Jorge Masvidal, Colby Covington and the broken deal that turned best friends into enemies

The UFC 272 showdown between Colby Covington and Jorge Masvidal has been years in the making. So much has been said and done to turn these former best friends into enemies. There is an origin story to all the bitterness, but depending on who you ask, the versions might vary.

It started with money, specifically an alleged unfulfilled payment from Covington to Masvidal’s long-time striking coach, Paulino Hernandez, an old-school Cuban exile and pioneer of kickboxing and taekwondo back in his homeland, and member of the national team.

Hernandez largely has stayed quiet about what happened, focused only on training Masvidal and a handful of other American Top Team fighters. But with Covington and Masvial set to square off in Saturday night’s pay-per-view headliner in Las Vegas, Hernandez opened up to tell his side of the story in a recent interview with MMA Junkie.

“I knew that he wasn’t going to pay what we had agreed to,” Hernandez said in Spanish as he recalled the moment things went south between Masvidal and Covington. “I knew it because he had already mentioned it to Jorge.”

It was 2018, and Covington was gearing up for an interim welterweight championship fight against Rafael dos Anjos at UFC 225. The opportunity was what Covington and Hernandez had been working toward, ever since Hernandez began training Covington part time when he moved from Oregon to South Florida as a 1-0 professional in 2012.

Once Covington got to the UFC, Hernandez became his full-time coach and cornerman. According to Hernandez, they agreed on Covington paying him 5 percent of his purse, not including sponsorship money. It was a verbal, gentlemen’s agreement with no official contract. Covington honored that agreement all throughout his UFC run, but then came the interim title fight with dos Anjos, which Covington won.

According to Hernandez, Covington’s purse for the bout was $350,000, which didn’t account for the $30,000 in Reebok pay Covington received. Hernandez said he was owed $17,500 for his services, but he only received $5,000.

It was something Hernandez could’ve seen coming – because Masvidal warned him.

“Jorge told me, ‘Hey, look. (Covington is) telling me that he’s going to be getting a lot of money and that it’s going to be too much money for you,'” Hernandez said. “(Masvidal) told me that (Covington) didn’t want to pay. I told him I’d still finish the job with him, that I’d do the final training. I wanted him to be champion.

“I mean, we’re talking about the same gym. The gym is always looking to add new champions. He’s a good fighter and had a good opportunity to put on a good showing. I knew he was going to win the interim title.

“We still worked with him, and we gave him the opportunity. When it came down to paying, to reflect and come with the agreed sum, he didn’t do it. So from there, that’s when things ended.”

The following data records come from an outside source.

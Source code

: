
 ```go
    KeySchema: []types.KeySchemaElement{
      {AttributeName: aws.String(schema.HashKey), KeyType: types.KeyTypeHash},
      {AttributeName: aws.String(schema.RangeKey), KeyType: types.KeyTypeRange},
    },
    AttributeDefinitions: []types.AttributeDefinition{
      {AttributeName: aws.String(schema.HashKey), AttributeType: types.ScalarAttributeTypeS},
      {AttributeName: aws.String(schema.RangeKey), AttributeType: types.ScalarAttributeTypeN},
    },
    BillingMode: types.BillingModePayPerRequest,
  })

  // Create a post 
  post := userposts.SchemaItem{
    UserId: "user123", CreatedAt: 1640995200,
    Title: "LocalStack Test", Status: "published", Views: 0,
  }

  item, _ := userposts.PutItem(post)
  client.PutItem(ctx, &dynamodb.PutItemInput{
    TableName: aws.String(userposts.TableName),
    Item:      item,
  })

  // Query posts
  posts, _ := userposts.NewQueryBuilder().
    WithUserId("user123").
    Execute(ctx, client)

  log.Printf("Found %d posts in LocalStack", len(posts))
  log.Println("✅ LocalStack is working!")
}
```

Left to right: Jorge Masvidal, Mike Brown, Colby Covington, Dan Lambert, and Paulino Hernandez after UFC 225 in June 2018. (Photo courtesy of Paulino Hernandez)

Two sides of the story

Masvidal, who’s trained under Hernandez since his late teens, said that was the proverbial straw that broke the camel’s back in his friendship with Covington. However, he had already perceived certain things that didn’t sit well with him prior to not paying Hernandez in full.

“That’s definitely what fast-forwarded it,” Masvidal told MMA Junkie. “There’s numerous interviews with him calling me his best friend. I really wouldn’t do that because I would see signs in the way he treated his family, the way he talked about his sister, the way he talked about his mom. …

“I was already like, let me start separating myself from this guy little by little. And then, ‘Bam.’ Before I could even fully (separate), he betrayed my coach, didn’t pay him the money that was agreed upon, and I knew since then I’m gonna hurt this guy.”

That’s not how Covington recalls the situation. In a recent interview with ESPN’s Stephen A. Smith, Masvidal confronted Covington on the situation when asked what caused their rift.

“It’s fake news,” Covington said. “Anything Jorge says, it’s a lie. He’s all talk, no walk. … That night that I made that paycheck, I got half of what that said. The commission said I made double of what I said. I got paid half of that.”

How much Covington got paid at UFC 225 remains unknown officially since the Illinois State Athletic Commission, which regulated the event in Chicago, didn’t release disclosed payouts.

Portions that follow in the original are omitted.